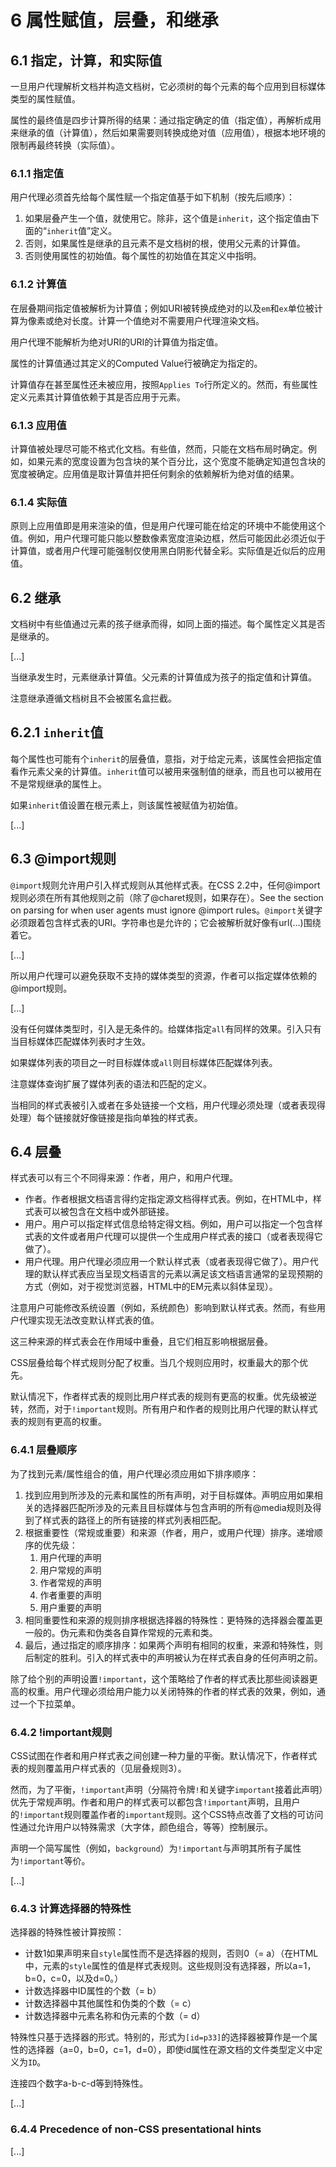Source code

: # 6 属性赋值，层叠，和继承
## 6.1 指定，计算，和实际值
一旦用户代理解析文档并构造文档树，它必须树的每个元素的每个应用到目标媒体类型的属性赋值。

属性的最终值是四步计算所得的结果：通过指定确定的值（指定值），再解析成用来继承的值（计算值），然后如果需要则转换成绝对值（应用值），根据本地环境的限制再最终转换（实际值）。
### 6.1.1 指定值
用户代理必须首先给每个属性赋一个指定值基于如下机制（按先后顺序）：

1. 如果层叠产生一个值，就使用它。除非，这个值是`inherit`，这个指定值由下面的“`inherit`值”定义。
2. 否则，如果属性是继承的且元素不是文档树的根，使用父元素的计算值。
3. 否则使用属性的初始值。每个属性的初始值在其定义中指明。
### 6.1.2 计算值
在层叠期间指定值被解析为计算值；例如URI被转换成绝对的以及`em`和`ex`单位被计算为像素或绝对长度。计算一个值绝对不需要用户代理渲染文档。

用户代理不能解析为绝对URI的URI的计算值为指定值。

属性的计算值通过其定义的Computed Value行被确定为指定的。

计算值存在甚至属性还未被应用，按照`Applies To`行所定义的。然而，有些属性定义元素其计算值依赖于其是否应用于元素。
### 6.1.3 应用值
计算值被处理尽可能不格式化文档。有些值，然而，只能在文档布局时确定。例如，如果元素的宽度设置为包含块的某个百分比，这个宽度不能确定知道包含块的宽度被确定。应用值是取计算值并把任何剩余的依赖解析为绝对值的结果。
### 6.1.4 实际值
原则上应用值即是用来渲染的值，但是用户代理可能在给定的环境中不能使用这个值。例如，用户代理可能只能以整数像素宽度渲染边框，然后可能因此必须近似于计算值，或者用户代理可能强制仅使用黑白阴影代替全彩。实际值是近似后的应用值。
## 6.2 继承
文档树中有些值通过元素的孩子继承而得，如同上面的描述。每个属性定义其是否是继承的。

[...]

当继承发生时，元素继承计算值。父元素的计算值成为孩子的指定值和计算值。

注意继承遵循文档树且不会被匿名盒拦截。
## 6.2.1 `inherit`值
每个属性也可能有个`inherit`的层叠值，意指，对于给定元素，该属性会把指定值看作元素父亲的计算值。`inherit`值可以被用来强制值的继承，而且也可以被用在不是常规继承的属性上。

如果`inherit`值设置在根元素上，则该属性被赋值为初始值。

[...]
## 6.3 @import规则
`@import`规则允许用户引入样式规则从其他样式表。在CSS 2.2中，任何@import规则必须在所有其他规则之前（除了@charet规则，如果存在）。See the section on parsing for when user agents must ignore @import rules。`@import`关键字必须跟着包含样式表的URI。字符串也是允许的；它会被解析就好像有url(...)围绕着它。

[...]

所以用户代理可以避免获取不支持的媒体类型的资源，作者可以指定媒体依赖的@import规则。

[...]

没有任何媒体类型时，引入是无条件的。给媒体指定`all`有同样的效果。引入只有当目标媒体匹配媒体列表时才生效。

如果媒体列表的项目之一时目标媒体或`all`则目标媒体匹配媒体列表。

注意媒体查询扩展了媒体列表的语法和匹配的定义。

当相同的样式表被引入或者在多处链接一个文档，用户代理必须处理（或者表现得处理）每个链接就好像链接是指向单独的样式表。
## 6.4 层叠
样式表可以有三个不同得来源：作者，用户，和用户代理。

- 作者。作者根据文档语言得约定指定源文档得样式表。例如，在HTML中，样式表可以被包含在文档中或外部链接。
- 用户。用户可以指定样式信息给特定得文档。例如，用户可以指定一个包含样式表的文件或者用户代理可以提供一个生成用户样式表的接口（或者表现得它做了）。
- 用户代理。用户代理必须应用一个默认样式表（或者表现得它做了）。用户代理的默认样式表应当呈现文档语言的元素以满足该文档语言通常的呈现预期的方式（例如，对于视觉浏览器，HTML中的EM元素以斜体呈现）。

注意用户可能修改系统设置（例如，系统颜色）影响到默认样式表。然而，有些用户代理实现无法改变默认样式表的值。

这三种来源的样式表会在作用域中重叠，且它们相互影响根据层叠。

CSS层叠给每个样式规则分配了权重。当几个规则应用时，权重最大的那个优先。

默认情况下，作者样式表的规则比用户样式表的规则有更高的权重。优先级被逆转，然而，对于`!important`规则。所有用户和作者的规则比用户代理的默认样式表的规则有更高的权重。
### 6.4.1 层叠顺序
为了找到元素/属性组合的值，用户代理必须应用如下排序顺序：

1. 找到应用到所涉及的元素和属性的所有声明，对于目标媒体。声明应用如果相关的选择器匹配所涉及的元素且目标媒体与包含声明的所有@media规则及得到了样式表的路径上的所有链接的样式列表相匹配。
2. 根据重要性（常规或重要）和来源（作者，用户，或用户代理）排序。递增顺序的优先级：
   1. 用户代理的声明
   2. 用户常规的声明
   3. 作者常规的声明
   4. 作者重要的声明
   5. 用户重要的声明
3. 相同重要性和来源的规则排序根据选择器的特殊性：更特殊的选择器会覆盖更一般的。伪元素和伪类各自算作常规的元素和类。
4. 最后，通过指定的顺序排序：如果两个声明有相同的权重，来源和特殊性，则后制定的胜利。引入的样式表中的声明被认为在样式表自身的任何声明之前。

除了给个别的声明设置`!important`，这个策略给了作者的样式表比那些阅读器更高的权重。用户代理必须给用户能力以关闭特殊的作者的样式表的效果，例如，通过一个下拉菜单。
### 6.4.2 !important规则
CSS试图在作者和用户样式表之间创建一种力量的平衡。默认情况下，作者样式表的规则覆盖用户样式表的（见层叠规则3）。

然而，为了平衡，`!important`声明（分隔符令牌`!`和关键字`important`接着此声明）优先于常规声明。作者和用户的样式表可以都包含`!important`声明，且用户的`!important`规则覆盖作者的`important`规则。这个CSS特点改善了文档的可访问性通过允许用户以特殊需求（大字体，颜色组合，等等）控制展示。

声明一个简写属性（例如，`background`）为`!important`与声明其所有子属性为`!important`等价。

[...]
### 6.4.3 计算选择器的特殊性
选择器的特殊性被计算按照：

- 计数1如果声明来自`style`属性而不是选择器的规则，否则0（= a）（在HTML中，元素的`style`属性的值是样式表规则。这些规则没有选择器，所以a=1，b=0，c=0，以及d=0。）
- 计数选择器中ID属性的个数（= b）
- 计数选择器中其他属性和伪类的个数（= c）
- 计数选择器中元素名称和伪元素的个数（= d）

特殊性只基于选择器的形式。特别的，形式为`[id=p33]`的选择器被算作是一个属性的选择器（a=0，b=0，c=1，d=0），即使id属性在源文档的文件类型定义中定义为`ID`。

连接四个数字a-b-c-d等到特殊性。

[...]
### 6.4.4 Precedence of non-CSS presentational hints
[...]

= = = =

◆ **TRY IT**
Beginning with the line that holds "CSS试图在作者和用户样式表" and ending with the last line of the material, retype each line exactly and output nothing else.

◆ **ANSWER SECTION**
CSS试图在作者和用户样式表之间创建一种力量的平衡。默认情况下，作者样式表的规则覆盖用户样式表的（见层叠规则3）。

然而，为了平衡，`!important`声明（分隔符令牌`!`和关键字`important`接着此声明）优先于常规声明。作者和用户的样式表可以都包含`!important`声明，且用户的`!important`规则覆盖作者的`important`规则。这个CSS特点改善了文档的可访问性通过允许用户以特殊需求（大字体，颜色组合，等等）控制展示。

声明一个简写属性（例如，`background`）为`!important`与声明其所有子属性为`!important`等价。

[...]
### 6.4.3 计算选择器的特殊性
选择器的特殊性被计算按照：

- 计数1如果声明来自`style`属性而不是选择器的规则，否则0（= a）（在HTML中，元素的`style`属性的值是样式表规则。这些规则没有选择器，所以a=1，b=0，c=0，以及d=0。）
- 计数选择器中ID属性的个数（= b）
- 计数选择器中其他属性和伪类的个数（= c）
- 计数选择器中元素名称和伪元素的个数（= d）

特殊性只基于选择器的形式。特别的，形式为`[id=p33]`的选择器被算作是一个属性的选择器（a=0，b=0，c=1，d=0），即使id属性在源文档的文件类型定义中定义为`ID`。

连接四个数字a-b-c-d等到特殊性。

[...]
### 6.4.4 Precedence of non-CSS presentational hints
[...]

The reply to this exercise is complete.